Resizing images at Cameo using Lambda@Edge

Cameo Engineering

Published in

cameoeng

8 min readSep 2, 2020

By T.J. Tarazevits

Overview

At Cameo we strive to provide the best user experience while also leverage modern engineering techniques that let us move fast and iterate. Every web developer has had to deal with the issue of optimizing images for the web. Supporting responsive screen sizes and mobile layouts has only amplified this challenge. We provide an in-house image resizing service for all engineers and designers to use. This lets us rapidly prototype and update our site layouts while still delivering optimized images to users regardless of size. Originally built with AWS Lambda and S3, we recently completed an upgrade that leverages Amazon’s Cloudfront CDN and Lambda@Edge to reduce our request volume by over 99.9% and cut the image size by up to 50% by using WebP.

Problem

V1 of our image resizing service was built about two years ago on top of Amazon’s Lambda and S3 service. Talent profile images are used across the site in different sizes depending on the site layout and screen. V1 used an API Gateway to trigger a lambda function. This function would look at query parameters in the image url to do an S3 object lookup using the aws-sdk for Node.js. This system worked fine for the early days of Cameo. Each user would send a handful of requests, which would go through the lambda code and pull the resized image from S3. When someone changed the required dimensions, the first users to visit the site after the change would experience a delay as the lambda would fetch the original image source, resize it, deliver it to the user, and store it on S3 for future fetching. Having programmatic execution for every image request allows for a lot of flexibility.

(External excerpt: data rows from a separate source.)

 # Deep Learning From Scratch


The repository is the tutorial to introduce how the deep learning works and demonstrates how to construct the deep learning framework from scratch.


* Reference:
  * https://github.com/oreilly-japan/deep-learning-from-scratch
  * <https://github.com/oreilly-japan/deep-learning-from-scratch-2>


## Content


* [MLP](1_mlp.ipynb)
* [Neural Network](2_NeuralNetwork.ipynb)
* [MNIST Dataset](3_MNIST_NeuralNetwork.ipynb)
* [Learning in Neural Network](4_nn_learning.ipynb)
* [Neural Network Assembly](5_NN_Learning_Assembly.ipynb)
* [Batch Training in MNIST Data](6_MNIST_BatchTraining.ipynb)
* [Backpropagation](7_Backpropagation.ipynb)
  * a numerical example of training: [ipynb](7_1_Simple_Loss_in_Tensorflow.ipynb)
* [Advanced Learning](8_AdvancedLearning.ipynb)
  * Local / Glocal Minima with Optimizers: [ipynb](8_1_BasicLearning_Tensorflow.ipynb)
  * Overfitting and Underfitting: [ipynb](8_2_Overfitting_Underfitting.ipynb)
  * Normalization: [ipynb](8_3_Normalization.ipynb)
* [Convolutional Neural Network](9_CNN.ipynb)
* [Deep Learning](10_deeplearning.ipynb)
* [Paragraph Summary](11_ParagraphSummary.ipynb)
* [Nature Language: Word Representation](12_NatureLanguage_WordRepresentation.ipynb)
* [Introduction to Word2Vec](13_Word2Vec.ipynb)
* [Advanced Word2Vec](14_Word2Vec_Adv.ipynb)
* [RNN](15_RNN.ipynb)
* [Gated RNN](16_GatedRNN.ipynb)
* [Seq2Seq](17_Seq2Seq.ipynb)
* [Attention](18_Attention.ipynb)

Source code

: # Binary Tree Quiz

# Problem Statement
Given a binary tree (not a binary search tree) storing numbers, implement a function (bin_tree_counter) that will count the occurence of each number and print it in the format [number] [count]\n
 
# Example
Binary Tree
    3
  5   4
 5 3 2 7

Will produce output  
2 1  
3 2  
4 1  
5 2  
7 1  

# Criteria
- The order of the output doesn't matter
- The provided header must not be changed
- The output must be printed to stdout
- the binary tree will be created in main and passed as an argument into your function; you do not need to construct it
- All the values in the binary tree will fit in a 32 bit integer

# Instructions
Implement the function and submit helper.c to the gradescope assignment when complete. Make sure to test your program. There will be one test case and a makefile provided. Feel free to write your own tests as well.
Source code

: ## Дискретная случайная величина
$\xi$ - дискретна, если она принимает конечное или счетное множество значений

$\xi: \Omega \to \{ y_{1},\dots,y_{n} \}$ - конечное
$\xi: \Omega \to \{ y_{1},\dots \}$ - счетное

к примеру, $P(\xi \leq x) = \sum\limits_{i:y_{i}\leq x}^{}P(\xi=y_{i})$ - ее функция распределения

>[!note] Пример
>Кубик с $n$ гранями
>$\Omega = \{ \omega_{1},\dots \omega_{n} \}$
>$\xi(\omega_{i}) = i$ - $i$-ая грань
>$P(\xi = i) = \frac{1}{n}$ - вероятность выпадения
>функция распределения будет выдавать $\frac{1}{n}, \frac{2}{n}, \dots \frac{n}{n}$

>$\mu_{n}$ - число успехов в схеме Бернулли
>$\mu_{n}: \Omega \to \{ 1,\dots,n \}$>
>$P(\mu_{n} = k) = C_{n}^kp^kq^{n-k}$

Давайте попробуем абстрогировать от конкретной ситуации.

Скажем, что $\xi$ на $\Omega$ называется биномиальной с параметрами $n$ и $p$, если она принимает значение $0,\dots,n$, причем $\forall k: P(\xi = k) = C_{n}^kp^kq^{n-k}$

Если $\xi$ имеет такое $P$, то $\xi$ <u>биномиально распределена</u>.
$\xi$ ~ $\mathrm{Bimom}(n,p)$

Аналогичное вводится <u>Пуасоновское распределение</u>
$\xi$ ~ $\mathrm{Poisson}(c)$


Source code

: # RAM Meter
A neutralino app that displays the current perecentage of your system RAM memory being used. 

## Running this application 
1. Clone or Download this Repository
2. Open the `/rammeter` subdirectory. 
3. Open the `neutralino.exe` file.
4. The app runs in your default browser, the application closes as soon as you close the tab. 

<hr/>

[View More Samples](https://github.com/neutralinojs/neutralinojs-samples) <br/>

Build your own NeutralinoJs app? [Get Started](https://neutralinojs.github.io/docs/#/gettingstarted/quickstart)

However as Cameo has grown in scale and traffic volumes, this approach began to show cracks. By default, Amazon gives each account 1000 concurrent lambda executions. This means that only 1000 image requests could be handled concurrently. In the 90s, engineers struggled against the C10K problem, and we had imposed a C1k problem on ourselves. This manifested in image retrieval errors across clients during peak traffic times. One naive solution is to add image retry support to the front-end client. This will allow the client to eventually render the image but doesn’t solve the volume problem.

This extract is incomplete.